Wherever the string "hardness" turns up in the data, copy the whole line.

_Given data_
■ ■ ■ ■ ■

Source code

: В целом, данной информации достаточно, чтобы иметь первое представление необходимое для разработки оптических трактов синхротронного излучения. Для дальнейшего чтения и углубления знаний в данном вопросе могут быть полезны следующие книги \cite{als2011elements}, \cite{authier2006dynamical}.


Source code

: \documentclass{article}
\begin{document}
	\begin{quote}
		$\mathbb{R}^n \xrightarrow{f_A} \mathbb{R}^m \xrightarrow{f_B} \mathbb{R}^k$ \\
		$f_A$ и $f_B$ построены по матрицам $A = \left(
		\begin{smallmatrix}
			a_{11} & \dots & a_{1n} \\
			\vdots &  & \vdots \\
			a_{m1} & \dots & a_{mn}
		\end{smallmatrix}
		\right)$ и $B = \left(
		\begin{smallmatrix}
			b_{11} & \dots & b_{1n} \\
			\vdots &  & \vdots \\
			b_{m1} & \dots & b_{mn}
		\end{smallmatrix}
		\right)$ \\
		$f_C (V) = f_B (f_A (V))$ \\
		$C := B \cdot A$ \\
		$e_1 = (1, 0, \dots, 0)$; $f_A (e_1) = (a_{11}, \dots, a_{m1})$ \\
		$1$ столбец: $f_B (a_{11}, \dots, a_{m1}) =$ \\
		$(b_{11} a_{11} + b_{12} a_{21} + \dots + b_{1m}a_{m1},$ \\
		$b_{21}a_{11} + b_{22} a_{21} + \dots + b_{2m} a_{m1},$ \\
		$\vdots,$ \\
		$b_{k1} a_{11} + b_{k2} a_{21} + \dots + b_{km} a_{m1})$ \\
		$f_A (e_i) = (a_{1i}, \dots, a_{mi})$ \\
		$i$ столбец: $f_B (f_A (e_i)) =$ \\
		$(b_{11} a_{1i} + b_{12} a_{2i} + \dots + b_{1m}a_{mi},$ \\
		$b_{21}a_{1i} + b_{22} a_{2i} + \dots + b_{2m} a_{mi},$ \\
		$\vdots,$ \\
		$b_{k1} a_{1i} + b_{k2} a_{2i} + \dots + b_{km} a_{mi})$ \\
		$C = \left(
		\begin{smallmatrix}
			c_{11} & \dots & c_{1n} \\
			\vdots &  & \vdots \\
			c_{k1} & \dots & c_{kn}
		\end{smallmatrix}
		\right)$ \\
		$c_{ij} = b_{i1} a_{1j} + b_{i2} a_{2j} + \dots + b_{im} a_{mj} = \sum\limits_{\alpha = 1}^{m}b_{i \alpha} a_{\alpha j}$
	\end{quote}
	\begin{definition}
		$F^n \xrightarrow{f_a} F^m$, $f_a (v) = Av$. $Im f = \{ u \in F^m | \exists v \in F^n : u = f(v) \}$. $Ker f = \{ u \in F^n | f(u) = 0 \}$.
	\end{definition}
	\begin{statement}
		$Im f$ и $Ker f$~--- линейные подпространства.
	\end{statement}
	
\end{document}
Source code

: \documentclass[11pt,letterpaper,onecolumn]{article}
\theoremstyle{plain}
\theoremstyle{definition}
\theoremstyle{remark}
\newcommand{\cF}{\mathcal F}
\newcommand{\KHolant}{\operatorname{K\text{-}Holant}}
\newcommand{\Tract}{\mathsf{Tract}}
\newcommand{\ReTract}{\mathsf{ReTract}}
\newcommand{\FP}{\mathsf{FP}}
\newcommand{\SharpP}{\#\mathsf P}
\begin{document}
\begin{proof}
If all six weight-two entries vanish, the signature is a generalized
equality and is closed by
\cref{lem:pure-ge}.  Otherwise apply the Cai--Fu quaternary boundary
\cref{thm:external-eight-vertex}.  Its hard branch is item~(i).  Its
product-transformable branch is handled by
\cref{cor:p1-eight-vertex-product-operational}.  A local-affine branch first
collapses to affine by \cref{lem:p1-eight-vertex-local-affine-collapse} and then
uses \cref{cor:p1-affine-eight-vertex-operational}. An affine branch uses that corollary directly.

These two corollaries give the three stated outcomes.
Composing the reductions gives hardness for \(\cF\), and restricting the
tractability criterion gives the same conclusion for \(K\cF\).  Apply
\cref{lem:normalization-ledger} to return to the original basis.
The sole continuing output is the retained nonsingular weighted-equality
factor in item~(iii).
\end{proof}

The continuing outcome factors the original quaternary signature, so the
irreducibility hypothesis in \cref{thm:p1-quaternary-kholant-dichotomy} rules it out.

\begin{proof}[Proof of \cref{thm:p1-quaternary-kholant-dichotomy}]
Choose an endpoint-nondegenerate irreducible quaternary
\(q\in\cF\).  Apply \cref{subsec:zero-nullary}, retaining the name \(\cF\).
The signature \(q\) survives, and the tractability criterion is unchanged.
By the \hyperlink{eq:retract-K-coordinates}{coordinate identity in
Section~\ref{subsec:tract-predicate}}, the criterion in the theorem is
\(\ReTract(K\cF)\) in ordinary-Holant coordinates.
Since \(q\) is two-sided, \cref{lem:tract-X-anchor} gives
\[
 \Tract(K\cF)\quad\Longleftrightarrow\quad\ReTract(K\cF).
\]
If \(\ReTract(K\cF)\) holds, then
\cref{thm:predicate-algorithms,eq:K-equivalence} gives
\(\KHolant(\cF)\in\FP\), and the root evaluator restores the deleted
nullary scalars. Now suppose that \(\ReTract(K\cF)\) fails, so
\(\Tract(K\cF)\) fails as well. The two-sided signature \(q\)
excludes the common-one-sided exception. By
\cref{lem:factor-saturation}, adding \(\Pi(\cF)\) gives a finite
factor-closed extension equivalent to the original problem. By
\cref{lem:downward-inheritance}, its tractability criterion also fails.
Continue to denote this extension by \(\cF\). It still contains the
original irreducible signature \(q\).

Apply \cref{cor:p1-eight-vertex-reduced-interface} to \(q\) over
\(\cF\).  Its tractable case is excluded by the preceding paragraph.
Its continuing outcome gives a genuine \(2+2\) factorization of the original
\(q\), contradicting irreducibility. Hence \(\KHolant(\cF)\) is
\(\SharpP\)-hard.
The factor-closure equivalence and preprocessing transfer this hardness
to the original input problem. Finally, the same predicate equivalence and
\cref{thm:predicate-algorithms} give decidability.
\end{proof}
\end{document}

■ ■ ■ ■ ■

_Completed exercise_
Composing the reductions gives hardness for \(\cF\), and restricting the
The factor-closure equivalence and preprocessing transfer this hardness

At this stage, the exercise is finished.